What is in this book: Mr. Thredgold lists and discusses his four “silver bullets” that give him an optimistic view of the economy and his beliefs that “solid growth in 401(k) balances, more lucrative matching incentives by enlightened employers seeking to retrain skilled employees in an extremely tight labor market, and new programs enacted by the Congress to boost savings are in sight”(p.131).
The first bullet is the tight American labor market, because “an extremely tight American labor market in the coming years will boost real wages across the income spectrum”(p.29) and “Anemic growth in the American labor force over the next two decades in what is already a near-full employment economy will continue to enhance the real income gains of a majority of workers”(p.93).
The second bullet is that “politicians will be forced by the pressure of powerful financial markets and by constant media attention to set aside political rancor and work together to solve the entitlement funding and benefit issue”(p.58), which we can observe in the way that congress acted so swiftly—and so far in advance of widespread economic disaster—to pass the Emergency Economic Stabilization Act of 2008, noted for its almost immediate positive effects on the economy.
The third bullet is that confidence “will allow long-term interest rates to remain at low levels, benefiting both home buyers and others who seek funding in the credit markets”(p.79), and we know it “will continue as the nation’s bond market—the Fed’s overseer—will simply not allow any return of irresponsible Federal Reserve monetary policy”(p.79).
Finally, “the stock market should continue to do well in the coming years”(p.148).

What is not in this book: Partisan bickering. Mr. Thredgold takes the high road and avoids trying to place the blame for economic woes. “It is no secret that the majority of the national media has a strong liberal bias. As a result, Republican policy initiatives are typically cast in a negative light, while any good news relative to the economy is relegated to the back pages”(p.51).

Would you recommend this book to Mel Gibson? No. Mel Gibson has Air America, which had explosions, better drugs, and Robert Downey, Jr.

Would you recommend this book to a werewolf? Yes. It may help him (or her) find silver bullets to be much less terrifying.

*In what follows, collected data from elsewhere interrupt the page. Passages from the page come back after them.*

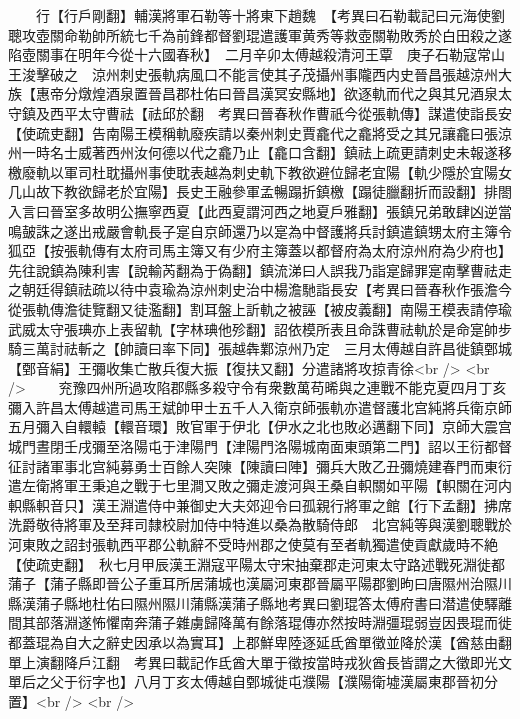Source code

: 　　行【行戶剛翻】輔漢將軍石勒等十將東下趙魏　【考異曰石勒載記曰元海使劉聰攻壺關命勒帥所統七千為前鋒都督劉琨遣護軍黄秀等救壺關勒敗秀於白田殺之遂陷壺關事在明年今從十六國春秋】　二月辛卯太傅越殺清河王覃　庚子石勒寇常山王浚擊破之　涼州刺史張軌病風口不能言使其子茂攝州事隴西内史晉昌張越涼州大族【惠帝分燉煌酒泉置晉昌郡杜佑曰晉昌漢冥安縣地】欲逐軌而代之與其兄酒泉太守鎮及西平太守曹祛【祛邱於翻　考異曰晉春秋作曹祇今從張軌傳】謀遣使詣長安【使疏吏翻】告南陽王模稱軌廢疾請以秦州刺史賈龕代之龕將受之其兄讓龕曰張涼州一時名士威著西州汝何德以代之龕乃止【龕口含翻】鎮祛上疏更請刺史未報遂移檄廢軌以軍司杜耽攝州事使耽表越為刺史軌下教欲避位歸老宜陽【軌少隱於宜陽女几山故下教欲歸老於宜陽】長史王融參軍孟暢蹋折鎮檄【蹋徒臘翻折而設翻】排閤入言曰晉室多故明公撫寧西夏【此西夏謂河西之地夏戶雅翻】張鎮兄弟敢肆凶逆當鳴皷誅之遂出戒嚴會軌長子寔自京師還乃以寔為中督護將兵討鎮遣鎮甥太府主簿令狐亞【按張軌傳有太府司馬主簿又有少府主簿蓋以都督府為太府涼州府為少府也】先往說鎮為陳利害【說輸芮翻為于偽翻】鎮流涕曰人誤我乃詣寔歸罪寔南擊曹祛走之朝廷得鎮祛疏以待中袁瑜為涼州刺史治中楊澹馳詣長安【考異曰晉春秋作張澹今從張軌傳澹徒覽翻又徒濫翻】割耳盤上訢軌之被誣【被皮義翻】南陽王模表請停瑜武威太守張琠亦上表留軌【字林琠他殄翻】詔依模所表且命誅曹祛軌於是命寔帥步騎三萬討祛斬之【帥讀曰率下同】張越犇鄴涼州乃定　三月太傅越自許昌徙鎮鄄城【鄄音絹】王彌收集亡散兵復大振【復扶又翻】分遣諸將攻掠青徐<br />
<br />
　　兖豫四州所過攻陷郡縣多殺守令有衆數萬苟晞與之連戰不能克夏四月丁亥彌入許昌太傅越遣司馬王斌帥甲士五千人入衛京師張軌亦遣督護北宫純將兵衛京師五月彌入自轘轅【轘音環】敗官軍于伊北【伊水之北也敗必邁翻下同】京師大震宫城門晝閉壬戌彌至洛陽屯于津陽門【津陽門洛陽城南面東頭第二門】詔以王衍都督征討諸軍事北宫純募勇士百餘人突陳【陳讀曰陣】彌兵大敗乙丑彌燒建春門而東衍遣左衛將軍王秉追之戰于七里澗又敗之彌走渡河與王桑自軹關如平陽【軹關在河内軹縣軹音只】漢王淵遣侍中兼御史大夫郊迎令曰孤親行將軍之館【行下孟翻】拂席洗爵敬待將軍及至拜司隸校尉加侍中特進以桑為散騎侍郎　北宫純等與漢劉聰戰於河東敗之詔封張軌西平郡公軌辭不受時州郡之使莫有至者軌獨遣使貢獻歲時不絶【使疏吏翻】　秋七月甲辰漢王淵寇平陽太守宋抽棄郡走河東太守路述戰死淵徙都蒲子【蒲子縣即晉公子重耳所居蒲城也漢屬河東郡晉屬平陽郡劉昫曰唐隰州治隰川縣漢蒲子縣地杜佑曰隰州隰川蒲縣漢蒲子縣地考異曰劉琨答太傅府書曰潜遣使驛離間其部落淵遂怖懼南奔蒲子雜虜歸降萬有餘落琨傳亦然按時淵彊琨弱豈因畏琨而徙都蓋琨為自大之辭史因承以為實耳】上郡鮮卑陸逐延氐酋單徵並降於漢【酋慈由翻單上演翻降戶江翻　考異曰載記作氐酋大單于徵按當時戎狄酋長皆謂之大徵即光文單后之父于衍字也】八月丁亥太傅越自鄄城徙屯濮陽【濮陽衛墟漢屬東郡晉初分置】<br />
<br />
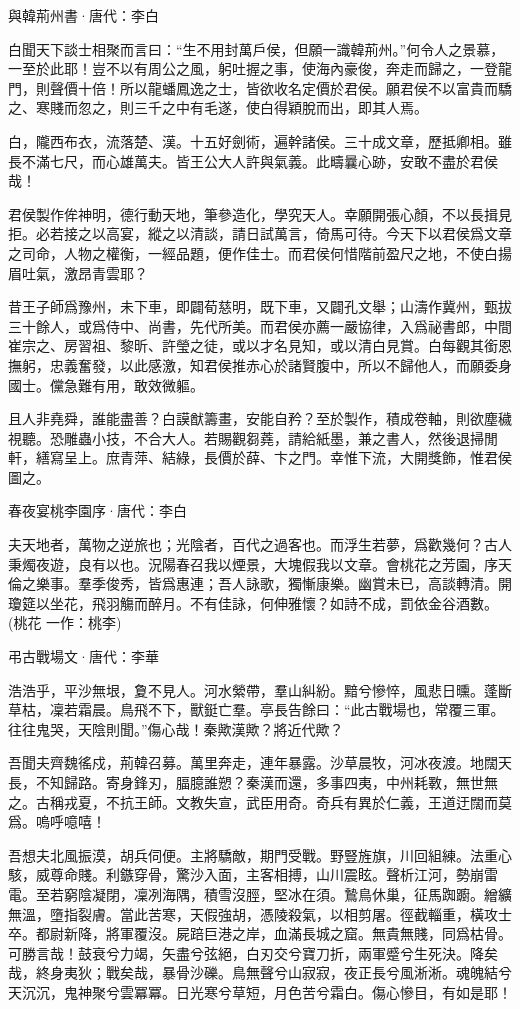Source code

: \documentclass[12pt,a4paper]{ctexbook}
\begin{document}
與韓荊州書·唐代：李白 \par
白聞天下談士相聚而言曰：“生不用封萬戶侯，但願一識韓荊州。”何令人之景慕，一至於此耶！豈不以有周公之風，躬吐握之事，使海內豪俊，奔走而歸之，一登龍門，則聲價十倍！所以龍蟠鳳逸之士，皆欲收名定價於君侯。願君侯不以富貴而驕之、寒賤而忽之，則三千之中有毛遂，使白得穎脫而出，即其人焉。\par
白，隴西布衣，流落楚、漢。十五好劍術，遍幹諸侯。三十成文章，歷抵卿相。雖長不滿七尺，而心雄萬夫。皆王公大人許與氣義。此疇曩心跡，安敢不盡於君侯哉！\par
君侯製作侔神明，德行動天地，筆參造化，學究天人。幸願開張心顏，不以長揖見拒。必若接之以高宴，縱之以清談，請日試萬言，倚馬可待。今天下以君侯爲文章之司命，人物之權衡，一經品題，便作佳士。而君侯何惜階前盈尺之地，不使白揚眉吐氣，激昂青雲耶？\par
昔王子師爲豫州，未下車，即闢荀慈明，既下車，又闢孔文舉；山濤作冀州，甄拔三十餘人，或爲侍中、尚書，先代所美。而君侯亦薦一嚴協律，入爲祕書郎，中間崔宗之、房習祖、黎昕、許瑩之徒，或以才名見知，或以清白見賞。白每觀其銜恩撫躬，忠義奮發，以此感激，知君侯推赤心於諸賢腹中，所以不歸他人，而願委身國士。儻急難有用，敢效微軀。\par
且人非堯舜，誰能盡善？白謨猷籌畫，安能自矜？至於製作，積成卷軸，則欲塵穢視聽。恐雕蟲小技，不合大人。若賜觀芻蕘，請給紙墨，兼之書人，然後退掃閒軒，繕寫呈上。庶青萍、結綠，長價於薛、卞之門。幸惟下流，大開獎飾，惟君侯圖之。\par
春夜宴桃李園序·唐代：李白 \par
夫天地者，萬物之逆旅也；光陰者，百代之過客也。而浮生若夢，爲歡幾何？古人秉燭夜遊，良有以也。況陽春召我以煙景，大塊假我以文章。會桃花之芳園，序天倫之樂事。羣季俊秀，皆爲惠連；吾人詠歌，獨慚康樂。幽賞未已，高談轉清。開瓊筵以坐花，飛羽觴而醉月。不有佳詠，何伸雅懷？如詩不成，罰依金谷酒數。(桃花 一作：桃李)\par
弔古戰場文·唐代：李華 \par
浩浩乎，平沙無垠，夐不見人。河水縈帶，羣山糾紛。黯兮慘悴，風悲日曛。蓬斷草枯，凜若霜晨。鳥飛不下，獸鋌亡羣。亭長告餘曰：“此古戰場也，常覆三軍。往往鬼哭，天陰則聞。”傷心哉！秦歟漢歟？將近代歟？\par
吾聞夫齊魏徭戍，荊韓召募。萬里奔走，連年暴露。沙草晨牧，河冰夜渡。地闊天長，不知歸路。寄身鋒刃，腷臆誰愬？秦漢而還，多事四夷，中州耗斁，無世無之。古稱戎夏，不抗王師。文教失宣，武臣用奇。奇兵有異於仁義，王道迂闊而莫爲。嗚呼噫嘻！\par
吾想夫北風振漠，胡兵伺便。主將驕敵，期門受戰。野豎旌旗，川回組練。法重心駭，威尊命賤。利鏃穿骨，驚沙入面，主客相搏，山川震眩。聲析江河，勢崩雷電。至若窮陰凝閉，凜冽海隅，積雪沒脛，堅冰在須。鷙鳥休巢，征馬踟躕。繒纊無溫，墮指裂膚。當此苦寒，天假強胡，憑陵殺氣，以相剪屠。徑截輜重，橫攻士卒。都尉新降，將軍覆沒。屍踣巨港之岸，血滿長城之窟。無貴無賤，同爲枯骨。可勝言哉！鼓衰兮力竭，矢盡兮弦絕，白刃交兮寶刀折，兩軍蹙兮生死決。降矣哉，終身夷狄；戰矣哉，暴骨沙礫。鳥無聲兮山寂寂，夜正長兮風淅淅。魂魄結兮天沉沉，鬼神聚兮雲冪冪。日光寒兮草短，月色苦兮霜白。傷心慘目，有如是耶！\par
\end{document}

What was interesting about this book? Mr. Thredgold’s list of guaranteed American growth industries, which are financial planning, leisure and entertainment, and healthcare. However, Mr. Thredgold warns that our healthcare industry needs tort reform, control of rising prescription drug prices, the ability for insurance providers to compete across state lines, and incentive-offering wellness programs. “We are moving unavoidably in the direction of a government-sponsored, nationalized health care system,” which Mr. Thredgold finds “scary” because “Placing government in direct control of another one-sixth of the American economy does not lend itself to rising consumer comfort levels. One has only to look at a struggling Canadian universal health care system to draw such a conclusion”(p.137) That’s right, Canada, he calls your healthcare system “extremely expensive, largely broken, and in need of resuscitation”(p.186). Oh, snap!